WORK ITEM:
Among the entries, which lines carry the string "University"? Copy every one.

WORKING DATA:
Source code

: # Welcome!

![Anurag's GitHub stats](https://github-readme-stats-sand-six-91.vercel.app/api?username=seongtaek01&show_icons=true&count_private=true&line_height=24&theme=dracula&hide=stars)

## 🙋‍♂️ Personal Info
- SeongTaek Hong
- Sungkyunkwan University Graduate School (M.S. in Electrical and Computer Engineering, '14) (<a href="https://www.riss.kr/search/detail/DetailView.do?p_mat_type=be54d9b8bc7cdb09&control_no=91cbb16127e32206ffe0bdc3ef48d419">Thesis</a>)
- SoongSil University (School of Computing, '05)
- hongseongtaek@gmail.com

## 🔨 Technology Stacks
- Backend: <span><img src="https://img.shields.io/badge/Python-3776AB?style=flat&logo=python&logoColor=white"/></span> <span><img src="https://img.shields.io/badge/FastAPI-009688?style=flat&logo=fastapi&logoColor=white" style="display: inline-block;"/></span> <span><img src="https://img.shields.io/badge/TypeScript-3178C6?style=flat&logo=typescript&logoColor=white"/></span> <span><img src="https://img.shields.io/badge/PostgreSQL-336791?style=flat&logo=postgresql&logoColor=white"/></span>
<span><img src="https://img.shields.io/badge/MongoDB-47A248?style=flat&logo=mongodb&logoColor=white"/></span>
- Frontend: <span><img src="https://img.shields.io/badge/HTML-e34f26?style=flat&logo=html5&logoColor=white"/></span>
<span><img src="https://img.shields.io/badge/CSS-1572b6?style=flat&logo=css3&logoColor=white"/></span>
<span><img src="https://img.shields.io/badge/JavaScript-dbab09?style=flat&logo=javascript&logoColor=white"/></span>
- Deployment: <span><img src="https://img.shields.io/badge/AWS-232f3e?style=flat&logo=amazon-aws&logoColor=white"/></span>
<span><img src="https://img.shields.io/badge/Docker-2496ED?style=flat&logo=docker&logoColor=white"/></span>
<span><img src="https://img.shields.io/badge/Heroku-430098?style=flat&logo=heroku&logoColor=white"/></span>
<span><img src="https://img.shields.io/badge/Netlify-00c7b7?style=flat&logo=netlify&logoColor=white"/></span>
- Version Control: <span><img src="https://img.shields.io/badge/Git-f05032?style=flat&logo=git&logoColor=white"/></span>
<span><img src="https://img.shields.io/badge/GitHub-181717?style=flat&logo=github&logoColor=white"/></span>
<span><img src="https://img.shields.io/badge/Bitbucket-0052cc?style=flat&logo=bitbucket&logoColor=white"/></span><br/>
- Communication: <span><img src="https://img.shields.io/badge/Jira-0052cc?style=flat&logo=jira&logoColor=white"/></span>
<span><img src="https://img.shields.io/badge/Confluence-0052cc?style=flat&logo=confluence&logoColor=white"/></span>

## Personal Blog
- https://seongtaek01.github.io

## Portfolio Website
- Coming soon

SOLVED PROBLEM:
- Sungkyunkwan University Graduate School (M.S. in Electrical and Computer Engineering, '14) (<a href="https://www.riss.kr/search/detail/DetailView.do?p_mat_type=be54d9b8bc7cdb09&control_no=91cbb16127e32206ffe0bdc3ef48d419">Thesis</a>)
- SoongSil University (School of Computing, '05)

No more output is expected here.